Excerpts from a dataset
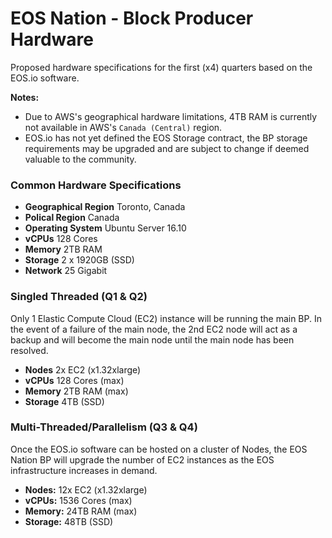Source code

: # EOS Nation - Block Producer Hardware

Proposed hardware specifications for the first (x4) quarters based on the EOS.io software.

**Notes:**

- Due to AWS's geographical hardware limitations, 4TB RAM is currently not available in AWS's `Canada (Central)` region.
- EOS.io has not yet defined the EOS Storage contract, the BP storage requirements may be upgraded and are subject to change if deemed valuable to the community.

### Common Hardware Specifications

- **Geographical Region** Toronto, Canada
- **Polical Region** Canada
- **Operating System** Ubuntu Server 16.10
- **vCPUs** 128 Cores
- **Memory** 2TB RAM
- **Storage** 2 x 1920GB (SSD)
- **Network** 25 Gigabit

### Singled Threaded (Q1 & Q2)

Only 1 Elastic Compute Cloud (EC2) instance will be running the main BP. In the event of a failure of the main node, the 2nd EC2 node will act as a backup and will become the main node until the main node has been resolved.

- **Nodes** 2x EC2 (x1.32xlarge)
- **vCPUs** 128 Cores (max)
- **Memory** 2TB RAM (max)
- **Storage** 4TB (SSD)

### Multi-Threaded/Parallelism (Q3 & Q4)

Once the EOS.io software can be hosted on a cluster of Nodes, the EOS Nation BP will upgrade the number of EC2 instances as the EOS infrastructure increases in demand.

- **Nodes:** 12x EC2 (x1.32xlarge)
- **vCPUs:** 1536 Cores (max)
- **Memory:** 24TB RAM (max)
- **Storage:** 48TB (SSD)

## [ASSIGNED TASK]
Copy each line of the records above exactly as written. Do not carry over any picture.

## [EXERCISE RESULT]
Source code

: # EOS Nation - Block Producer Hardware

Proposed hardware specifications for the first (x4) quarters based on the EOS.io software.

**Notes:**

- Due to AWS's geographical hardware limitations, 4TB RAM is currently not available in AWS's `Canada (Central)` region.
- EOS.io has not yet defined the EOS Storage contract, the BP storage requirements may be upgraded and are subject to change if deemed valuable to the community.

### Common Hardware Specifications

- **Geographical Region** Toronto, Canada
- **Polical Region** Canada
- **Operating System** Ubuntu Server 16.10
- **vCPUs** 128 Cores
- **Memory** 2TB RAM
- **Storage** 2 x 1920GB (SSD)
- **Network** 25 Gigabit

### Singled Threaded (Q1 & Q2)

Only 1 Elastic Compute Cloud (EC2) instance will be running the main BP. In the event of a failure of the main node, the 2nd EC2 node will act as a backup and will become the main node until the main node has been resolved.

- **Nodes** 2x EC2 (x1.32xlarge)
- **vCPUs** 128 Cores (max)
- **Memory** 2TB RAM (max)
- **Storage** 4TB (SSD)

### Multi-Threaded/Parallelism (Q3 & Q4)

Once the EOS.io software can be hosted on a cluster of Nodes, the EOS Nation BP will upgrade the number of EC2 instances as the EOS infrastructure increases in demand.

- **Nodes:** 12x EC2 (x1.32xlarge)
- **vCPUs:** 1536 Cores (max)
- **Memory:** 24TB RAM (max)
- **Storage:** 48TB (SSD)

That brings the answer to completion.